Nadex spreads let you trade a trending market with limited risk and staying power
Built-In Floor and Ceiling Price Caps
With Nadex spreads, you can trade all market conditions, within a limited price range. Whether you are bullish or bearish, the contract's floor or ceiling always limit your risk.
Every trade has built-in protection from sudden price spikes.
Buying Time for the Trade to Profit
Instead of getting stopped out when the market turns against your position, your spread will stay at the minimum value. If and when the market turns profitable again, you are still able to profit.
You get the protection of a stop-loss, without getting stopped out.
Tick-for-Tick Price Changes
Unlike binary options which are priced as a probability, Nadex spread prices move in greater linearity with the price of the underlying. Within the range of the spread, when the underlying market moves up or down, the spread value moves with it.
Trade all the markets you love
1. Choose your market and expiration
First, log into the Nadex platform. At the top of the page is a blue Login button. Enter your username and password. We recommend Chrome or Firefox. Remember that you can trade Nadex spreads on the go using our mobile platforms, too.
The Nadex desktop and mobile platforms make it easy to select markets. Whatever your trading style— technical analysis, fundamental research, or trending news—the platforms are robust and adaptable.
Chart traders will like the real-time charts, technical analysis and drawing tools, plus popular indicators.
Look in the Finder panel on the left. Press the Finder button at the top if you can’t see it.
If you know what market you want, start typing its name in the search box. Or browse the list of markets including stock index futures, commodities and currencies, with their expirations and price ranges. You can also use our pre-made watch lists or create your own.
2. Pick your position and price range
Let’s say you decide to trade the Nadex spread based on the price of Crude Oil. With crude oil futures trading around $44 a barrel, you believe prices will rise.
From the finder you select Crude Oil - Daily, and from Markets you pick the Crude Oil (Jun) 43.00 - 48.00 spread, expiring at 2:30. If the market drops below 43.00, your risk is capped at $100. Above 48.00, your profit is capped at $400. The spread's total value is $500, with price moving $1 per tick.
Nadex spreads are straightforward. You trade the direction: buy if you think it's going up, sell if you think it's downtrending. Your risk and reward are limited to the $43-48 range. You're not predicting that crude will end up somewhere between $43 and $48. You're trading price movement within that range.
You decide to buy Crude Oil (Jun) 43.00 - 48.00 (2:30PM). Your maximum profit will be at 48.00. Your maximum loss will be at 43.00. You won't lose more if the price goes below 43.00.
3. Place your order
On the order ticket, you click buy. The offer price gets filled into the Price box. You can adjust this using the arrows or by typing another value.

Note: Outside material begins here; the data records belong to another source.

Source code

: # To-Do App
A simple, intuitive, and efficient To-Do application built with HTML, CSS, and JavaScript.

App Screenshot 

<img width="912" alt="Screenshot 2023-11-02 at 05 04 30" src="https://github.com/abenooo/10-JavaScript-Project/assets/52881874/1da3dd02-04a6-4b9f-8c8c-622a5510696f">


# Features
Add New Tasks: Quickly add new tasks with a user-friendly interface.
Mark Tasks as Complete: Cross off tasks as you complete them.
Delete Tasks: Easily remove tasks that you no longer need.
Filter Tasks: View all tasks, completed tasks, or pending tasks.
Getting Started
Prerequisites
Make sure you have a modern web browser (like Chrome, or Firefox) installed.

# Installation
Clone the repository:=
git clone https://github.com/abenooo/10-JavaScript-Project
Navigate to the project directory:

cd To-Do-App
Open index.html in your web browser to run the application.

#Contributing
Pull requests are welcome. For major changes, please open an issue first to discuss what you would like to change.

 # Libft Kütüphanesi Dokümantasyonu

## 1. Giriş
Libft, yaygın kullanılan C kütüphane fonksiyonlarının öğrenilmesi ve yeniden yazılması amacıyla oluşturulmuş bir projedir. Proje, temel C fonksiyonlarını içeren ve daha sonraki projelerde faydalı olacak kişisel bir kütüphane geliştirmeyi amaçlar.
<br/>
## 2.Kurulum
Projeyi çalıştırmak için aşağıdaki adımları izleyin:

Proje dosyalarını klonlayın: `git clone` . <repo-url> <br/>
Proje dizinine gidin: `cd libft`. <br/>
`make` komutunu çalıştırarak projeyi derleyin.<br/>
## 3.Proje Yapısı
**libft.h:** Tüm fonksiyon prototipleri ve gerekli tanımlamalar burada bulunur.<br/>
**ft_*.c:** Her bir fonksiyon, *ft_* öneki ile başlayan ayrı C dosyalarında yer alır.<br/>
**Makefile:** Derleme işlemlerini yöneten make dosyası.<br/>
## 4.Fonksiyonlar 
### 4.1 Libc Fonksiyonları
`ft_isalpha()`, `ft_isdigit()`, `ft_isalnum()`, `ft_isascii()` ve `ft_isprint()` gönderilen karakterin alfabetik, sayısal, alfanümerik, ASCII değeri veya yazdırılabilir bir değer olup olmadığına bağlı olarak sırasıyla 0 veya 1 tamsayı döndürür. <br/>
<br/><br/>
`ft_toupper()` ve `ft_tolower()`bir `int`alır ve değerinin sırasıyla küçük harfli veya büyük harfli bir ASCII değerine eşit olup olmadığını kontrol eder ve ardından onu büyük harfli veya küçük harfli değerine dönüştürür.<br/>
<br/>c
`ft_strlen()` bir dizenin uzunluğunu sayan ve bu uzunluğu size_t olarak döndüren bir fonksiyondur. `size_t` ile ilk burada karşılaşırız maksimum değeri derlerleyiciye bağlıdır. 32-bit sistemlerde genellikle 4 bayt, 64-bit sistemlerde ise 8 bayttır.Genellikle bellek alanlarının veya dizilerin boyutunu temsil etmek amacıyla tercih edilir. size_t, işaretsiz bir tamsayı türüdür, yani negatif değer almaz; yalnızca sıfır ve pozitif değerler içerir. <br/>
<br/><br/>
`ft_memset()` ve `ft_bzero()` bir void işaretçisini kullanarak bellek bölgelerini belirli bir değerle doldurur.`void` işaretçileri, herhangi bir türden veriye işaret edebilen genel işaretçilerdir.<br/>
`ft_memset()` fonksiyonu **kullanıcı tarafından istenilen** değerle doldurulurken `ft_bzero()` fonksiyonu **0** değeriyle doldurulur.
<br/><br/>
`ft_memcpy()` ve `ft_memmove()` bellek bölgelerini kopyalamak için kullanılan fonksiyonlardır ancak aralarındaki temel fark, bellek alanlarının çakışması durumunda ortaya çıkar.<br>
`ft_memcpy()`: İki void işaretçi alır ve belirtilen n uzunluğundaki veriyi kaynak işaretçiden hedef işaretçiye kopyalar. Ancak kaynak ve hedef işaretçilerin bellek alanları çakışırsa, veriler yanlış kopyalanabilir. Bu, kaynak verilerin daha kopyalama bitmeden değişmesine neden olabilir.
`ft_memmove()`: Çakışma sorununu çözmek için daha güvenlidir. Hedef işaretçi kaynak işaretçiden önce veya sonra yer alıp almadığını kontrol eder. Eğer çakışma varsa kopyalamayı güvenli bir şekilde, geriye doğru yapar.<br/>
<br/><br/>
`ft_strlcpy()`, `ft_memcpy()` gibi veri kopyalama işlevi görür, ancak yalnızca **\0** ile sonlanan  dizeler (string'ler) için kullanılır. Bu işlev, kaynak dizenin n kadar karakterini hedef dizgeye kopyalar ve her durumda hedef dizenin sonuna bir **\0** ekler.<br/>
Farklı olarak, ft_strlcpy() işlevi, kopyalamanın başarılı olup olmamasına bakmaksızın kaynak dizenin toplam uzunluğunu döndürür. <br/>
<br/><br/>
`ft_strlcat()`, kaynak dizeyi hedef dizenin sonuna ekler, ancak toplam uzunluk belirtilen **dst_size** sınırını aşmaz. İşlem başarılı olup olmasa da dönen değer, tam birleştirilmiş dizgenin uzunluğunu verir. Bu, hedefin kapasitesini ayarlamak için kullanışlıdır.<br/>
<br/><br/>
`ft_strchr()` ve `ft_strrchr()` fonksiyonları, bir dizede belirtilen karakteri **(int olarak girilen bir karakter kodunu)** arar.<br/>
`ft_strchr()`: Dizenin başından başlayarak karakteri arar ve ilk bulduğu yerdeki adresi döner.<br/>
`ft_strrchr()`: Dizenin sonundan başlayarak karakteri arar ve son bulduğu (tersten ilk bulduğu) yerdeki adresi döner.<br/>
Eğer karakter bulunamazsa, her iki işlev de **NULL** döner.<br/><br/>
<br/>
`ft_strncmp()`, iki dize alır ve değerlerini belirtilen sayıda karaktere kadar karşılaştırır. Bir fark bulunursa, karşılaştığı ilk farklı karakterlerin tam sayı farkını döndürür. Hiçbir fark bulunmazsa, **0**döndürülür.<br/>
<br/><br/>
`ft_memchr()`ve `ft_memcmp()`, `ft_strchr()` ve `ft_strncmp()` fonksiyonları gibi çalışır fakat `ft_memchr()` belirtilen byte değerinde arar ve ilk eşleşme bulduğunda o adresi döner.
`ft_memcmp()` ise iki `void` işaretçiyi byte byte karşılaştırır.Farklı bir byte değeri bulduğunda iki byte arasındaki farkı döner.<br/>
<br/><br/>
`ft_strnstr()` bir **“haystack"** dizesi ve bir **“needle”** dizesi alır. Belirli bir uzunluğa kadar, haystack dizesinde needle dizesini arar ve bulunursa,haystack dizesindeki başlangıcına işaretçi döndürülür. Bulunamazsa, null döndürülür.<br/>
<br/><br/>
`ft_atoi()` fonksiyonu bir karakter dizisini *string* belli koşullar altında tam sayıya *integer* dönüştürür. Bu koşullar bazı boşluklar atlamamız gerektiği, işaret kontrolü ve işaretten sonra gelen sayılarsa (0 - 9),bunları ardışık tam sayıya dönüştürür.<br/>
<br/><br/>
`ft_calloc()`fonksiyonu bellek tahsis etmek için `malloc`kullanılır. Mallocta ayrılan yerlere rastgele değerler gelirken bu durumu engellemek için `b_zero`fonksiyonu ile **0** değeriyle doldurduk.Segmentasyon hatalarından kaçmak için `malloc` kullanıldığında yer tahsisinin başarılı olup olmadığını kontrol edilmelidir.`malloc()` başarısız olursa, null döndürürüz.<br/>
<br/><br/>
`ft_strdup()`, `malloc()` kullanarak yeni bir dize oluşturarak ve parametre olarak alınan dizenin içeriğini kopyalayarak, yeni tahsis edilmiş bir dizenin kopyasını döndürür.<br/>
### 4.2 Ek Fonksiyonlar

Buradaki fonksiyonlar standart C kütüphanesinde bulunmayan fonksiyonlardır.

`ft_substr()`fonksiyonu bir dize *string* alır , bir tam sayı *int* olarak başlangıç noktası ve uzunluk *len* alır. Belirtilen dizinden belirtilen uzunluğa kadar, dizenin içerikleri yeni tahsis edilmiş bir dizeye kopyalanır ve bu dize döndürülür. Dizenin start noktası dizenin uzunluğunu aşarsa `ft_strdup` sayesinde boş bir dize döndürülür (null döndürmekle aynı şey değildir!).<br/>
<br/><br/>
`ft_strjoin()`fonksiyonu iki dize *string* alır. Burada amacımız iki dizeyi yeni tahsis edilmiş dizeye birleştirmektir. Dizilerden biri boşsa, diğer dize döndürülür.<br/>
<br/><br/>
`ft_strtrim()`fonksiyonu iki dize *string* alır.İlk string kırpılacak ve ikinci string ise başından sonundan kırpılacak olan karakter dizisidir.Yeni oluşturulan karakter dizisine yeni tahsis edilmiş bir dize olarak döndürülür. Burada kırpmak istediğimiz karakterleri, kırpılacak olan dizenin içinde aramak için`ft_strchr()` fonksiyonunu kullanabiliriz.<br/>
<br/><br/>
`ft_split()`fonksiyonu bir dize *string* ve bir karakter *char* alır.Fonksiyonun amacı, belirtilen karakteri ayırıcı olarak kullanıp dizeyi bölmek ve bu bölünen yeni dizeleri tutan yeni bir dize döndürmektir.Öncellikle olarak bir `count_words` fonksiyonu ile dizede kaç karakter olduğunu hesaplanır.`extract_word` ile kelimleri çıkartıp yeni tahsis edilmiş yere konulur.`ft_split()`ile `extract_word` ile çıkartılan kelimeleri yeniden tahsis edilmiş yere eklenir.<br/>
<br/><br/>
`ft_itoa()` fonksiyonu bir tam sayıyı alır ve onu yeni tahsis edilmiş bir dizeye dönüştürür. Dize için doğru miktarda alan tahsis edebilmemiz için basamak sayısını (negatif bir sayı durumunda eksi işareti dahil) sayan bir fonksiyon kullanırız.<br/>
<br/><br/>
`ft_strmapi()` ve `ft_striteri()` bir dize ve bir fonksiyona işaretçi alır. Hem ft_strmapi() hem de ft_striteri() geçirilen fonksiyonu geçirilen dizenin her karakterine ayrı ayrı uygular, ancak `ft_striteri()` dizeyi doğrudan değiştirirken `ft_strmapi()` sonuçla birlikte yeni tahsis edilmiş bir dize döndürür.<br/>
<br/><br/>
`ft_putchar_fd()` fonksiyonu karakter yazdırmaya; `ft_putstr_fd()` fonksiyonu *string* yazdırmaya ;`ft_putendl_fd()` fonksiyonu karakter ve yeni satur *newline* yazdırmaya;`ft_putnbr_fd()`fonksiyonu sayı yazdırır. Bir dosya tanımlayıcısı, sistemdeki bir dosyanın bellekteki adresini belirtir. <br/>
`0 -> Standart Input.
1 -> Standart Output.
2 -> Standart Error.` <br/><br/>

Your max loss and profit are shown to you. You can enter different prices and see their risk/reward ratios. The bid and offer sizes show the open interest.
Remember, Nadex will never take the other side of your trade. You are trading with other members.
Enter the number of contracts in the Size field. Let’s say you decide to buy 1 contract at the current offer of 44.00. Your maximum loss would be $100.00 and your maximum potential profit is $400.00, with $2 in combined fees.
When you’re ready, click Place Order. You will have a working order. Once you are matched with a seller, that working order will turn into an open position.
4. Manage and close your spread trade
You can see your real-time profit and loss under Open Positions. You can wait until the spread expires at 2:30PM Eastern or close at any time before.
Take profits early or cut your losses rather than risk taking the maximum $100.00 loss. If you take profits early, you may miss out on the full $400.00 max profit, but as they say, you can’t lose money taking a profit.
You defined your maximum risk and reward before you entered and now you can make decisions within that range. It’s a different way of trading.
Remember that if the price goes way below 43.00, you stop losing money but you don’t get stopped out. If the market spikes down to 30.00 and then popped back up to 44.00, your P/L would have only dropped by $100, and you would still be in the trade. With Nadex, you get staying power.
Your trade will end one of three ways:
Expiration in the Range
You wait until expiration and the market is between 30.00 and 35.00. Your profit or loss will be the difference in dollars between the closing price multiplied by 5 for the five contracts you traded. This is similar to how P/L is calculated in forex, stocks, or futures.
Expiration Outside the Range
You wait until expiration and the market is outside the range. If the underlying market is above 35.00, your profit is $2000.00. If it’s below 30.00, your loss is $500.00. Remember that you saw that maximum profit and loss displayed on your order ticket before you placed the order.
Exit Early to Take Profits or Cut Losses
You exit early. If the market is outside the range when you exit, the same rules as #2 apply. If the market is within the range, your profit or loss will be the difference in dollars between the bid price at which you exit and where you bought at 31.00, multiplied by 5 for the five contracts you traded.